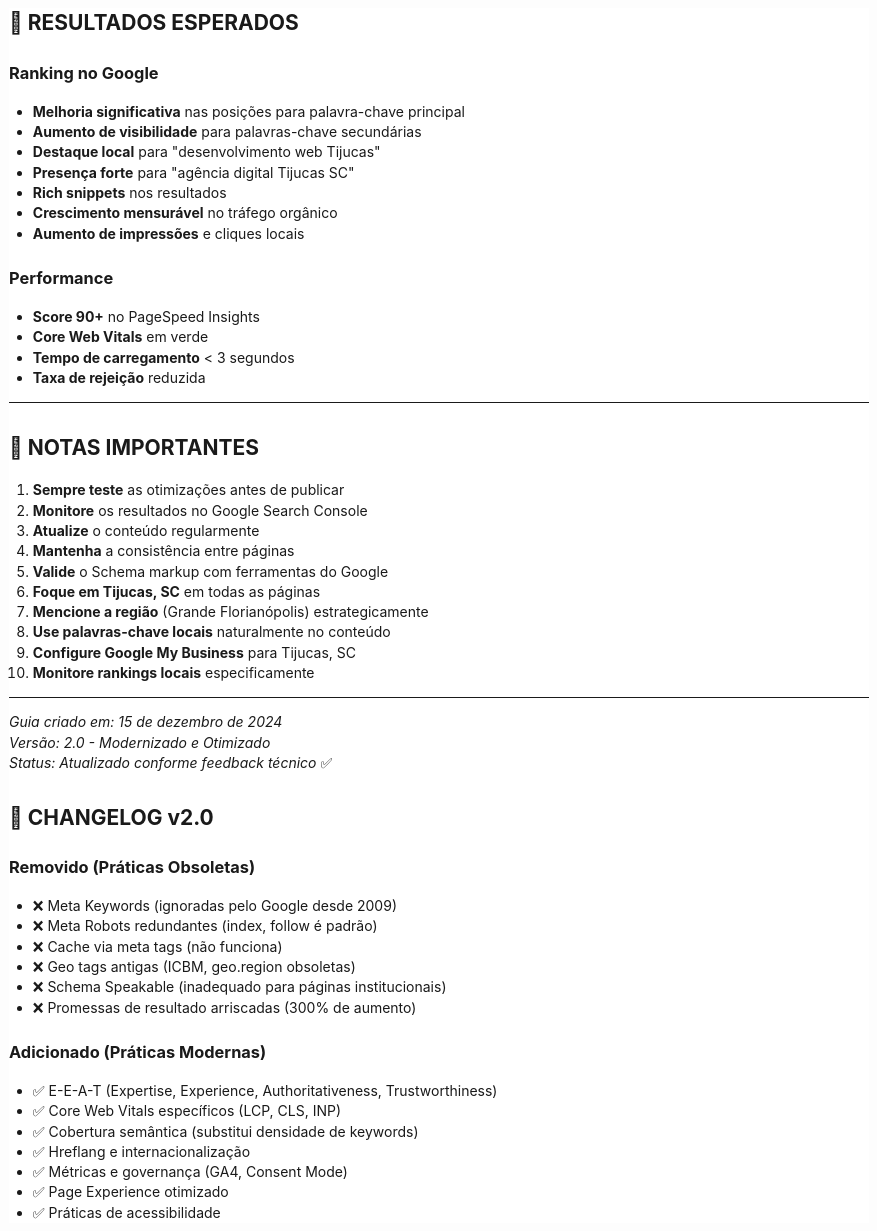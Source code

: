 ## 🚀 **RESULTADOS ESPERADOS**

### **Ranking no Google**
- **Melhoria significativa** nas posições para palavra-chave principal
- **Aumento de visibilidade** para palavras-chave secundárias
- **Destaque local** para "desenvolvimento web Tijucas"
- **Presença forte** para "agência digital Tijucas SC"
- **Rich snippets** nos resultados
- **Crescimento mensurável** no tráfego orgânico
- **Aumento de impressões** e cliques locais

### **Performance**
- **Score 90+** no PageSpeed Insights
- **Core Web Vitals** em verde
- **Tempo de carregamento** < 3 segundos
- **Taxa de rejeição** reduzida

---

## 📝 **NOTAS IMPORTANTES**

1. **Sempre teste** as otimizações antes de publicar
2. **Monitore** os resultados no Google Search Console
3. **Atualize** o conteúdo regularmente
4. **Mantenha** a consistência entre páginas
5. **Valide** o Schema markup com ferramentas do Google
6. **Foque em Tijucas, SC** em todas as páginas
7. **Mencione a região** (Grande Florianópolis) estrategicamente
8. **Use palavras-chave locais** naturalmente no conteúdo
9. **Configure Google My Business** para Tijucas, SC
10. **Monitore rankings locais** especificamente

---

*Guia criado em: 15 de dezembro de 2024*  
*Versão: 2.0 - Modernizado e Otimizado*  
*Status: Atualizado conforme feedback técnico* ✅

## 📝 **CHANGELOG v2.0**

### **Removido (Práticas Obsoletas)**
- ❌ Meta Keywords (ignoradas pelo Google desde 2009)
- ❌ Meta Robots redundantes (index, follow é padrão)
- ❌ Cache via meta tags (não funciona)
- ❌ Geo tags antigas (ICBM, geo.region obsoletas)
- ❌ Schema Speakable (inadequado para páginas institucionais)
- ❌ Promessas de resultado arriscadas (300% de aumento)

### **Adicionado (Práticas Modernas)**
- ✅ E-E-A-T (Expertise, Experience, Authoritativeness, Trustworthiness)
- ✅ Core Web Vitals específicos (LCP, CLS, INP)
- ✅ Cobertura semântica (substitui densidade de keywords)
- ✅ Hreflang e internacionalização
- ✅ Métricas e governança (GA4, Consent Mode)
- ✅ Page Experience otimizado
- ✅ Práticas de acessibilidade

++++++++

▶ **Problem details**:
Starting from the records above, copy each line where the string "locais" is found.

▶ **Answer below**:
- **Aumento de impressões** e cliques locais
8. **Use palavras-chave locais** naturalmente no conteúdo
10. **Monitore rankings locais** especificamente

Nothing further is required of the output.